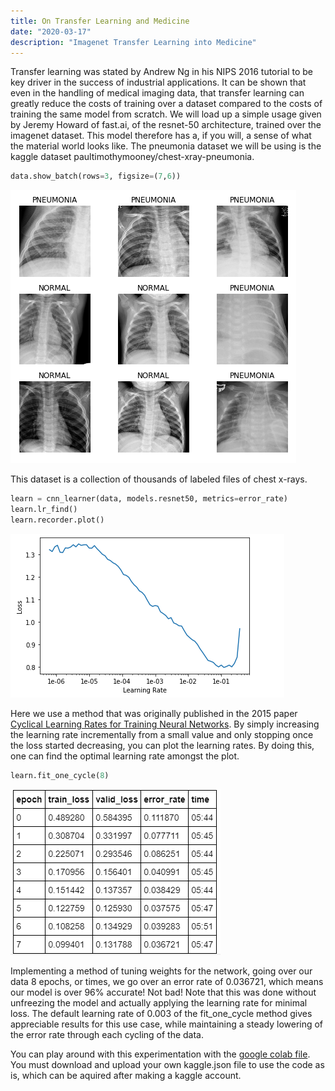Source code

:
 ```yaml
---
title: On Transfer Learning and Medicine
date: "2020-03-17"
description: "Imagenet Transfer Learning into Medicine"
---
```


Transfer learning was stated by Andrew Ng in his NIPS 2016 tutorial to be key driver in the success of industrial applications. It can be shown that even in the handling of medical imaging data, that transfer learning can greatly reduce the costs of training over a dataset compared to the costs of training the same model from scratch. We will load up a simple usage given by Jeremy Howard of fast.ai, of the resnet-50 architecture, trained over the imagenet dataset. This model therefore has a, if you will, a sense of what the material world looks like. The pneumonia dataset we will be using is the kaggle dataset paultimothymooney/chest-xray-pneumonia. 

```python
data.show_batch(rows=3, figsize=(7,6))
```

![files](./files.png)

This dataset is a collection of thousands of labeled files of  chest x-rays. 

```python
learn = cnn_learner(data, models.resnet50, metrics=error_rate)
learn.lr_find()
learn.recorder.plot()
```
![files](./lrfind.png)

Here we use a method that was originally published in the 2015 paper [Cyclical Learning Rates for Training Neural Networks](http://arxiv.org/abs/1506.01186). By simply increasing the learning rate incrementally from a small value and only stopping once the loss started decreasing, you can plot the learning rates. By doing this, one can find the optimal learning rate amongst the plot. 

```python
learn.fit_one_cycle(8)
```

![error](./error.png)

Implementing a method of tuning weights for the network, going over our data 8 epochs, or times, we go over an error rate of 0.036721, which means our model is over 96% accurate! Not bad! Note that this was done without unfreezing the model and actually applying the learning rate for minimal loss. The default learning rate of 0.003 of the fit_one_cycle method gives appreciable results for this use case, while maintaining a steady lowering of the error rate through each cycling of the data.

You can play around with this experimentation with the [google colab file](https://github.com/ayanrafique/FastAiFun/blob/master/Pneumonia_detection.ipynb). You must download and upload your own kaggle.json file to use the code as is, which can be aquired after making a kaggle account.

•••••

◆ **INSTRUCTIONS TO FOLLOW**:
Scan the lines above for the word "files" and copy every one where it occurs.

◆ **RESPONSE AREA**:
![files](./files.png)
This dataset is a collection of thousands of labeled files of  chest x-rays. 
![files](./lrfind.png)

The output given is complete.